The Williamsburg Soap and Candle Company, known to millions as just the "candle factory", was located in the Norge section of James City County, Virginia. The factory was famous for making quality soap and candles.

At one time, the Williamsburg Candle Soap and Candle Co. was a major supplier of candles around the world both under their label as well as private label candles for companies such as Estee Lauder, Pottery Barn and others. They were known for their fine quality candles that were dripless and clean burning. All of the candles were made at the on-site manufacturing plant, and all of the candle-making equipment was designed and built by its owners and employees. Customers could view the products being made through a glass window in the store; and were allowed to dip their own candles.

==History==

===20th century foundation and development===
The Williamsburg Soap and Candle Company first opened in 1965. It was located near the Williamsburg Pottery Factory and was a local icon and popular tourist attraction on the road to Williamsburg. It was founded by John Barnett, Sr., who moved a barn from a nearby farm and made it the first building of a complex which contained the manufacturing plant, numerous shops, and a restaurant.

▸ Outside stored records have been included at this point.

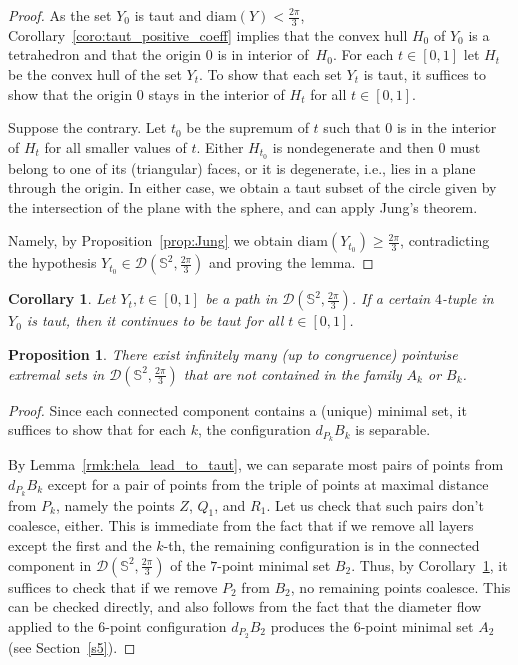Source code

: \documentclass[12pt]{amsart}
\theoremstyle{plain}
\newtheorem{corollary}[theorem]{Corollary}
\newtheorem{proposition}[theorem]{Proposition}
\newcommand{\Sp}{\mathbb{S}}
\newcommand{\diam}{\mathrm{diam}}
\newcommand{\np}{Z}
\numberwithin{equation}{section}
\begin{document}
\begin{proof}
As the set $Y_0$ is taut and $\diam(Y)<\frac{2\pi}{3}$,
Corollary~\ref{coro:taut_positive_coeff} implies that the convex hull
$H_0$ of $Y_0$ is a tetrahedron and that the origin $0$ is in interior
of~$H_0$.  For each $t\in[0,1]$ let $H_t$ be the convex hull of the
set $Y_t$.  To show that each set $Y_t$ is taut, it suffices to show
that the origin $0$ stays in the interior of $H_t$ for all
$t\in[0,1]$.
	
Suppose the contrary.  Let $t_0$ be the supremum of $t$ such that $0$
is in the interior of $H_t$ for all smaller values of $t$.  Either
$H_{t_0}$ is nondegenerate and then $0$ must belong to one of its
(triangular) faces, or it is degenerate, i.e., lies in a plane through
the origin.  In either case, we obtain a taut subset of the circle
given by the intersection of the plane with the sphere, and can apply
Jung's theorem.
	

	
	
	
	Namely, by Proposition~\ref{prop:Jung} we obtain $\diam(Y_{t_0}) \geq
	\frac{2\pi}{3}$, contradicting the hypothesis $Y_{t_0}\in \mathcal
	D(\Sp^2, \frac{2\pi}{3})$ and proving the lemma.
	\end{proof}

\begin{corollary}
\label{coro:continuous_family_seperable}
Let $Y_t, t\in[0,1]$ be a path in $\mathcal D(\Sp^2,\frac{2\pi}3)$.
If a certain $4$-tuple in $Y_0$ is taut, then it continues to be taut
for all $t\in [0,1]$.
\end{corollary}

\begin{proposition}
\label{p17}
There exist infinitely many (up to congruence) pointwise extremal sets
in $\mathcal D(\Sp^2, \frac{2\pi}{3})$ that are not contained in the
family $A_k$ or $B_k$.
\end{proposition}

\begin{proof}
Since each connected component contains a (unique) minimal set, it
suffices to show that for each $k$, the configuration $d_{P_k}B_{k}$
is separable.

By Lemma~\ref{rmk:hela_lead_to_taut}, we can separate most pairs of
points from $d_{P_k}B_k$ except for a pair of points from the triple
of points at maximal distance from $P_k$, namely the points $\np$,
$Q_1$, and $R_1$.  Let us check that such pairs don't coalesce,
either.  This is immediate from the fact that if we remove all layers
except the first and the $k$-th, the remaining configuration is in the
connected component in $\mathcal D(\Sp^2,\frac{2\pi}3)$ of the
$7$-point minimal set $B_2$.  Thus, by
Corollary~\ref{coro:continuous_family_seperable}, it suffices to check
that if we remove $P_2$ from $B_2$, no remaining points coalesce.
This can be checked directly, and also follows from the fact that the
diameter flow applied to the 6-point configuration $d_{P_2}B_2$
produces the 6-point minimal set $A_2$ (see Section~\ref{s5}).
\end{proof}
\end{document}
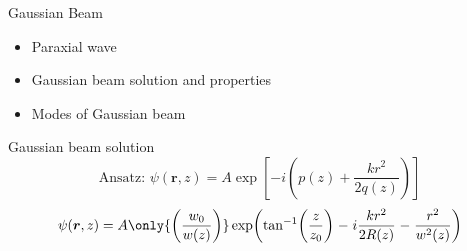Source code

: \documentclass[12pt, dvipsnames]{beamer}
\numberwithin{equation}{section}
\begin{document}
\begin{frame}
	\centering
	\alert{\huge Gaussian Beam}
	\begin{itemize}\Large
		\item<0>Paraxial wave
		\item<1>Gaussian beam solution and properties
		\item<0>Modes of Gaussian beam
	\end{itemize}
\end{frame}

\begin{frame}[t]{Gaussian beam solution }\vspace{-16pt}
	$$\text{Ansatz: }\psi(\boldsymbol{r},z)= A \exp\left[-i\left(p(z) + \frac{kr^2}{2q(z)}\right)\right]$$\pause
	$$\psi(\boldsymbol{r},z)=A
	\only{\left(\frac{w_0}{w(z)}\right)}
	\exp(
	{\tan[-1](\frac{z}{z_0})}\;
	{-\;i\frac{kr^2}{2R(z)}}\;
	{-\;\frac{r^2}{w^2(z)}}
	)$$\pause
	
\end{frame}
\end{document}
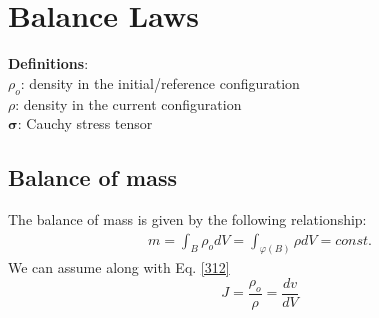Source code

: \documentclass[12pt,3p]{article}
\numberwithin{equation}{section}
\begin{document}
\section{Balance Laws}
\textbf{Definitions}: \\
$\rho_o$: density in the initial/reference configuration \\
$\rho$: density in the current configuration \\
$\pmb{\sigma}$: Cauchy stress tensor \\

\subsection{Balance of mass}
The balance of mass is given by the following relationship:
\begin{align}\label{337}
m = \int_{B} \rho_o dV = \int_{\varphi(B)} \rho dV = const. 
\end{align}
We can assume along with Eq. \ref{312}
\begin{equation}\label{338}
J = \frac{\rho_o}{\rho} = \frac{dv}{dV}
\end{equation}
\end{document}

===21st century bankruptcy and aftermath===
Williamsburg Soap and Candle Company suffered greatly from the drop in tourism after 9/11/01 and from the pressure of cheap Chinese imports. These and other factors ultimately led to its closure in 2005. The company assets were sold at auction. Much of their equipment was purchased by Buyacandle.com. The land was sold to a local developer. The Candle Factory Restaurant remained, and renamed itself the Candle Light Restaurant. A few new stores moved into the vacant factory store fronts but never prospered. The restaurant, along with most of the shops, were forced to close because the space was bought by a large store of a pharmaceutical chain in 2008.

In 2011, the entire right side of the complex was demolished to make room for the new building. The left side of the complex, which includes the original barn, remain. The Candle Light Restaurant reopened in mid-2011 on the remaining side but went out of business in late 2013.